## WORK REQUEST
Search the data below for "begin"; list each line that holds it.
-----
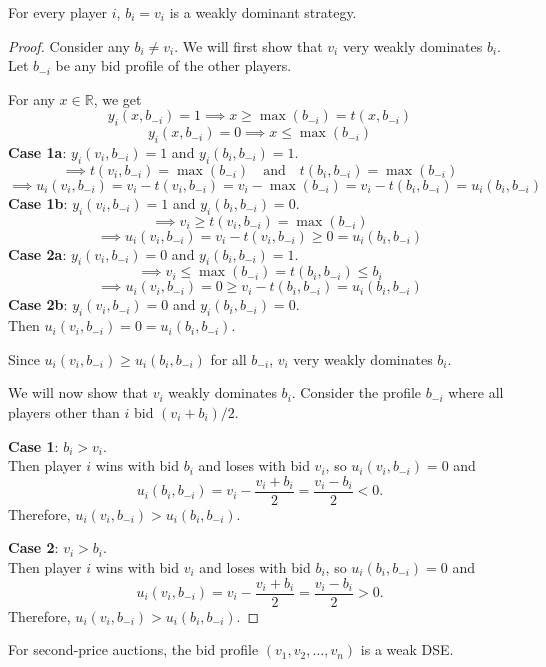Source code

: \begin{lemma}
For every player $i$, $b_i = v_i$ is a weakly dominant strategy.
\end{lemma}
\begin{proof}
Consider any $b_i \neq v_i$.
We will first show that $v_i$ very weakly dominates $b_i$.
Let $b_{-i}$ be any bid profile of the other players.

For any $x \in \mathbb{R}$, we get
\[ y_i(x, b_{-i}) = 1 \implies x \ge \max(b_{-i}) = t(x, b_{-i}) \]
\[ y_i(x, b_{-i}) = 0 \implies x \le \max(b_{-i}) \]
\textbf{Case 1a}: $y_i(v_i, b_{-i}) = 1$ and $y_i(b_i, b_{-i}) = 1$.
\[ \implies t(v_i, b_{-i}) = \max(b_{-i})
\quad\textrm{and}\quad t(b_i, b_{-i}) = \max(b_{-i}) \]
\[ \implies u_i(v_i, b_{-i}) = v_i - t(v_i, b_{-i}) = v_i - \max(b_{-i})
    = v_i - t(b_i, b_{-i}) = u_i(b_i, b_{-i}) \]
\textbf{Case 1b}: $y_i(v_i, b_{-i}) = 1$ and $y_i(b_i, b_{-i}) = 0$.
\[ \implies v_i \ge t(v_i, b_{-i}) = \max(b_{-i}) \]
\[ \implies u_i(v_i, b_{-i}) = v_i - t(v_i, b_{-i}) \ge 0 = u_i(b_i, b_{-i}) \]
\textbf{Case 2a}: $y_i(v_i, b_{-i}) = 0$ and $y_i(b_i, b_{-i}) = 1$.
\[ \implies v_i \le \max(b_{-i}) = t(b_i, b_{-i}) \le b_i \]
\[ \implies u_i(v_i, b_{-i}) = 0 \ge v_i - t(b_i, b_{-i}) = u_i(b_i, b_{-i}) \]
\textbf{Case 2b}: $y_i(v_i, b_{-i}) = 0$ and $y_i(b_i, b_{-i}) = 0$.\\
Then $u_i(v_i, b_{-i}) = 0 = u_i(b_i, b_{-i})$.

Since $u_i(v_i, b_{-i}) \ge u_i(b_i, b_{-i})$ for all $b_{-i}$,
$v_i$ very weakly dominates $b_i$.

We will now show that $v_i$ weakly dominates $b_i$.
Consider the profile $b_{-i}$ where all players other than $i$ bid $(v_i + b_i) / 2$.

\textbf{Case 1}: $b_i > v_i$.\\
Then player $i$ wins with bid $b_i$ and loses with bid $v_i$,
so $u_i(v_i, b_{-i}) = 0$ and
\[ u_i(b_i, b_{-i}) = v_i - \frac{v_i + b_i}{2} = \frac{v_i - b_i}{2} < 0. \]
Therefore, $u_i(v_i, b_{-i}) > u_i(b_i, b_{-i})$.

\textbf{Case 2}: $v_i > b_i$.\\
Then player $i$ wins with bid $v_i$ and loses with bid $b_i$,
so $u_i(b_i, b_{-i}) = 0$ and
\[ u_i(v_i, b_{-i}) = v_i - \frac{v_i + b_i}{2} = \frac{v_i - b_i}{2} > 0. \]
Therefore, $u_i(v_i, b_{-i}) > u_i(b_i, b_{-i})$.
\end{proof}

\begin{corollary}
For second-price auctions, the bid profile $(v_1, v_2, \ldots, v_n)$ is a weak DSE.
\end{corollary}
-----
## EXERCISE OUTPUT
: \begin{lemma}
\begin{proof}
\begin{corollary}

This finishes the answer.